Code for "Goal-directed graph construction using reinforcement learning"

NOTE. A lightweight version of the code that removes the GPU dependency is available at this repository, which makes it easier to run the code in case you don't have a GPU. Also useful if you just want to try out the algorithm.

This is the code for the article Goal-directed graph construction using reinforcement learning by Victor-Alexandru Darvariu, Stephen Hailes and Mirco Musolesi, Proc. R. Soc. A. 477:20210168. If you use this code, please consider citing:

@article{darvariu2021goal, 
  author = {Darvariu, Victor-Alexandru and Hailes, Stephen and Musolesi, Mirco}, 
  title = {Goal-directed graph construction using reinforcement learning}, 
  journal = {Proceedings of the Royal Society A: Mathematical, Physical and Engineering Sciences},
  year = 2021, 
  month = {oct}, 
  publisher = {The Royal Society Publishing}, 
  volume = {477}, 
  number = {2254}, 
  pages={20210168},
  doi = {10.1098/rspa.2021.0168}, 
  url = {https://doi.org/10.1098/rspa.2021.0168}, 
}

License

MIT.

Prerequisites

Please ensure that you clone this repository under the relnet root directory, e.g.

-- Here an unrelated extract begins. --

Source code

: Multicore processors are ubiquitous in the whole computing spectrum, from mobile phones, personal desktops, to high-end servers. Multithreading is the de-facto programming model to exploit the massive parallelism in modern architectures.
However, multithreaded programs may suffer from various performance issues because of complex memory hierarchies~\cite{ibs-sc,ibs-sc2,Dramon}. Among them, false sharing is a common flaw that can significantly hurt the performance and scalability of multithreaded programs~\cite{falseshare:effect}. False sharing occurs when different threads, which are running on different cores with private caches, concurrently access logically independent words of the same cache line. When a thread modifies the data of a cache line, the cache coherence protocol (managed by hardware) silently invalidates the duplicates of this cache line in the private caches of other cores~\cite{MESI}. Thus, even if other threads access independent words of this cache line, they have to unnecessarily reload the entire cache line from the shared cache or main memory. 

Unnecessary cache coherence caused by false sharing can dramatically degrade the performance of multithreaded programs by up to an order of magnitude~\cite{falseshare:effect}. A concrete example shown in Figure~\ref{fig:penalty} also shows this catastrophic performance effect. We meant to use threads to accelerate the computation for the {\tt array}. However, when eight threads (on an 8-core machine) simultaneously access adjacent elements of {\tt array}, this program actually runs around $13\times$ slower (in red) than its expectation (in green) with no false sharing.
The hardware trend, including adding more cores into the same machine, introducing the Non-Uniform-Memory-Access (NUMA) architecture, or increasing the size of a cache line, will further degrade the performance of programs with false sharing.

git clone [email protected]:VictorDarvariu/graph-construction-rl.git relnet

Currently tested on Linux and MacOS (specifically, CentOS 7.4.1708 and Mac OS Big Sur 11.2.3), can also be adapted to Windows through WSL. The host machine requires NVIDIA CUDA toolkit version 9.0 or above (tested with NVIDIA driver version 384.81). Makes heavy use of Docker, see e.g. here for how to install on CentOS. Tested with Docker 19.03. The use of Docker largely does away with dependency and setup headaches, making it significantly easier to reproduce the reported results.

Configuration

The Docker setup uses Unix groups to control permissions. You can reuse an existing group that you are a member of, or create a new group groupadd -g GID GNAME and add your user to it usermod -a -G GNAME MYUSERNAME.

Create a file relnet.env at the root of the project (see relnet_example.env) and adjust the paths within: this is where some data generated by the container will be stored. Also specify the group ID and name created / selected above.

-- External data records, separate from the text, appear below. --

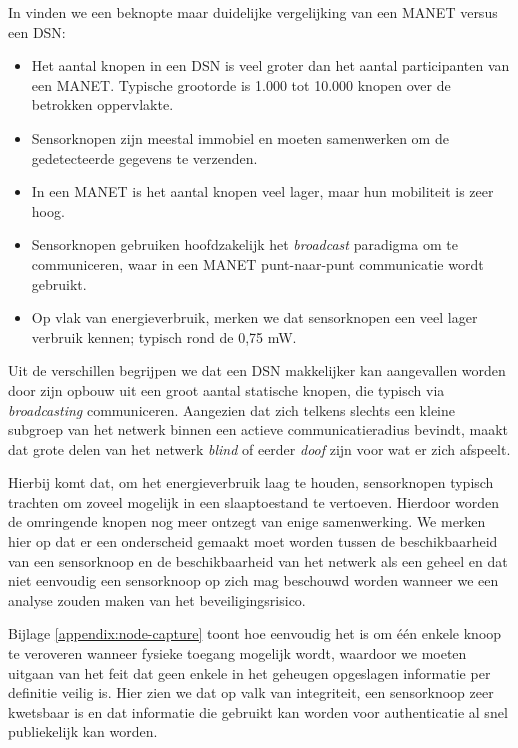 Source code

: In \citep{garg2010mobile} vinden we een beknopte maar duidelijke vergelijking
van een MANET versus een DSN:

\begin{itemize}

  \item Het aantal knopen in een DSN is veel groter dan het aantal
  participanten van een MANET. Typische grootorde is 1.000 tot 10.000 knopen
  over de betrokken oppervlakte.

  \item Sensorknopen zijn meestal immobiel en moeten samenwerken om de
  gedetecteerde gegevens te verzenden.

  \item In een MANET is het aantal knopen veel lager, maar hun mobiliteit is
  zeer hoog.

  \item Sensorknopen gebruiken hoofdzakelijk het \emph{broadcast} paradigma om
  te communiceren, waar in een MANET punt-naar-punt communicatie wordt gebruikt.

  \item Op vlak van energieverbruik, merken we dat sensorknopen een veel lager
  verbruik kennen; typisch rond de 0,75 mW.

\end{itemize}

Uit de verschillen begrijpen we dat een DSN makkelijker kan aangevallen worden
door zijn opbouw uit een groot aantal statische knopen, die typisch via
\emph{broadcasting} communiceren. Aangezien dat zich telkens slechts een kleine
subgroep van het netwerk binnen een actieve communicatieradius bevindt, maakt
dat grote delen van het netwerk \emph{blind} of eerder \emph{doof} zijn voor
wat er zich afspeelt.

Hierbij komt dat, om het energieverbruik laag te houden, sensorknopen typisch
trachten om zoveel mogelijk in een slaaptoestand te vertoeven. Hierdoor worden
de omringende knopen nog meer ontzegt van enige samenwerking. We merken hier op
dat er een onderscheid gemaakt moet worden tussen de beschikbaarheid van een
sensorknoop en de beschikbaarheid van het netwerk als een geheel en dat niet
eenvoudig een sensorknoop op zich mag beschouwd worden wanneer we een analyse
zouden maken van het beveiligingsrisico.

Bijlage \ref{appendix:node-capture} toont hoe eenvoudig het is om \'e\'en enkele
knoop te veroveren wanneer fysieke toegang mogelijk wordt, waardoor we moeten
uitgaan van het feit dat geen enkele in het geheugen opgeslagen informatie per
definitie veilig is. Hier zien we dat op valk van integriteit, een sensorknoop
zeer kwetsbaar is en dat informatie die gebruikt kan worden voor authenticatie
al snel publiekelijk kan worden.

Add the following lines to your .bashrc, replacing /home/john/git/relnet with the path where the repository is cloned.

export RN_SOURCE_DIR='/home/john/git/relnet'
set -a
. $RN_SOURCE_DIR/relnet.env
set +a

export PATH=$PATH:$RN_SOURCE_DIR/scripts

Make the scripts executable (e.g. chmod u+x scripts/*) the first time after cloning the repository, and run apply_permissions.sh in order to create and permission the necessary directories.

Managing the containers

Some scripts are provided for convenience. To build the containers (note, this will take a significant amount of time e.g. 2 hours, as some packages are built from source):

update_container.sh

To start them:

manage_container_gpu.sh up
manage_container.sh up

To stop them:

manage_container_gpu.sh stop
manage_container.sh stop

To purge the queue and restart the containers (useful for killing tasks that were launched):

purge_and_restart.sh

Adjusting the number of workers and threads

To take maximum advantage of your machine's capacity, you may want to tweak the number of threads for the GPU and CPU workers. This configuration is provided in projectconfig.py. Additionally, you may want to enforce certain memory limits for your workers to avoid OOM errors. This can be tweaked in docker-compose.yml and manage_container_gpu.sh.

It is also relatively straightforward to add more workers from different machines you control. For this, you will need to mount the volumes on networked-attached storage (i.e., make sure paths provided in relnet.env are network-accessible) and adjust the location of backend and queue in projectconfig.py to a network location instead of localhost. On the other machines, only start the worker container (see e.g. manage_container.sh).

Setting up graph data

Real-world data

The real-world network data can be downloaded from Figshare at this URL.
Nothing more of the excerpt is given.